2021 Fermanagh SFC

Tournament details
- County: Fermanagh
- Province: Ulster
- Level: Senior
- Year: 2021
- Trophy: New York Cup
- Sponsor: Mannok
- Date: 8 October - 21 November 2021
- Teams: 8
- Defending champions: Ederney St Joseph's

Winners
- Champions: Derrygonnelly Harps (9th win)
- Manager: Sean Flanagan
- Captain: Ryan Jones
- Qualify for: 2021 Ulster Club SFC

Runners-up
- Runners-up: Enniskillen Gaels
- Manager: John Reihill
- Captain: Richard O'Callaghan

Promotion/Relegation
- Relegated team(s): Tempo Maguires

= 2021 Fermanagh Senior Football Championship =

The 2021 Fermanagh Senior Football Championship was the 115th edition of the Fermanagh GAA's premier club Gaelic football tournament for senior clubs in County Fermanagh, Northern Ireland.

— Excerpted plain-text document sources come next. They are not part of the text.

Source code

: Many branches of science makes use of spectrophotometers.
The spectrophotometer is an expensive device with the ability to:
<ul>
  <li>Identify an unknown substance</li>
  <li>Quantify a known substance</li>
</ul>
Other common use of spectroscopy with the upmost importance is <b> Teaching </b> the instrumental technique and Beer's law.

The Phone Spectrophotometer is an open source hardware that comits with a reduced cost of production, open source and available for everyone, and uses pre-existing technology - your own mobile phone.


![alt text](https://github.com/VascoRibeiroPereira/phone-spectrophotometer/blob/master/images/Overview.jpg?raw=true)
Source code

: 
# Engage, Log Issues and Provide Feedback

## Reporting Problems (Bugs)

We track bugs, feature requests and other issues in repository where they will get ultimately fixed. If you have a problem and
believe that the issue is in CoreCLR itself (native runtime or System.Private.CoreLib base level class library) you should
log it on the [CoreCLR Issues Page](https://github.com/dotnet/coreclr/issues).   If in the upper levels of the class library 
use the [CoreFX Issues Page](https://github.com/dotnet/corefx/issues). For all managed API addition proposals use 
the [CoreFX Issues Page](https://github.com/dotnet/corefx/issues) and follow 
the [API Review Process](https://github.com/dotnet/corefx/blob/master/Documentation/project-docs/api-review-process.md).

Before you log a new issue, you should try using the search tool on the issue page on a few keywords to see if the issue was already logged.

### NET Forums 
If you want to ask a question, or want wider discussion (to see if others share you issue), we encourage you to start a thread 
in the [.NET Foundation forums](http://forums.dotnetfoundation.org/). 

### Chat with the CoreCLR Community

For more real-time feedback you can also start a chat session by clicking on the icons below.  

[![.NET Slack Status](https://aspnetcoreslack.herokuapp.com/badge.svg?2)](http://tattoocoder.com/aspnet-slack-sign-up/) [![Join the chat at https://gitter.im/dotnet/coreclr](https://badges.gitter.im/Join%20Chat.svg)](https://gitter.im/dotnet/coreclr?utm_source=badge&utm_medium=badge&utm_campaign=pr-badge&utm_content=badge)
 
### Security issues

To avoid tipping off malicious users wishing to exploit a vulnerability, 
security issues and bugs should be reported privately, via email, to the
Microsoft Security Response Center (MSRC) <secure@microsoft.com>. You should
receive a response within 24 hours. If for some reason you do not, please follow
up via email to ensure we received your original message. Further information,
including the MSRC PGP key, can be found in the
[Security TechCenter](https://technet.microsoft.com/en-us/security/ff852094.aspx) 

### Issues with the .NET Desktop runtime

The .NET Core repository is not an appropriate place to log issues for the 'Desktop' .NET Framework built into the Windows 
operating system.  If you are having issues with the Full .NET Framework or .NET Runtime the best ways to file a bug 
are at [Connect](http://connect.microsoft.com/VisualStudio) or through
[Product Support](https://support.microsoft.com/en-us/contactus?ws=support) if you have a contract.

The championship consists of eight teams and had a straight knock-out format. The championship began on 8 October 2021.

Ederney St Joseph's entered the championship as defending champions.

Derrygonnelly Harps claimed their sixth title in seven years, and their ninth in total after defeating Enniskillen Gaels in the final.

==Team changes==
The following teams have changed division since the 2020 championship season.

===To Championship===
Promoted from 2020 Intermediate Championship
- Enniskillen Gaels - (Intermediate Champions)

===From Championship===
Relegated to 2021 Intermediate Championship
- Erne Gaels Belleek - (Relegation Play-off Losers)

==Quarter-finals==
All 8 teams enter the competition at this stage. The four winners progress to the semi-finals while the four losers enter the relegation semi-finals.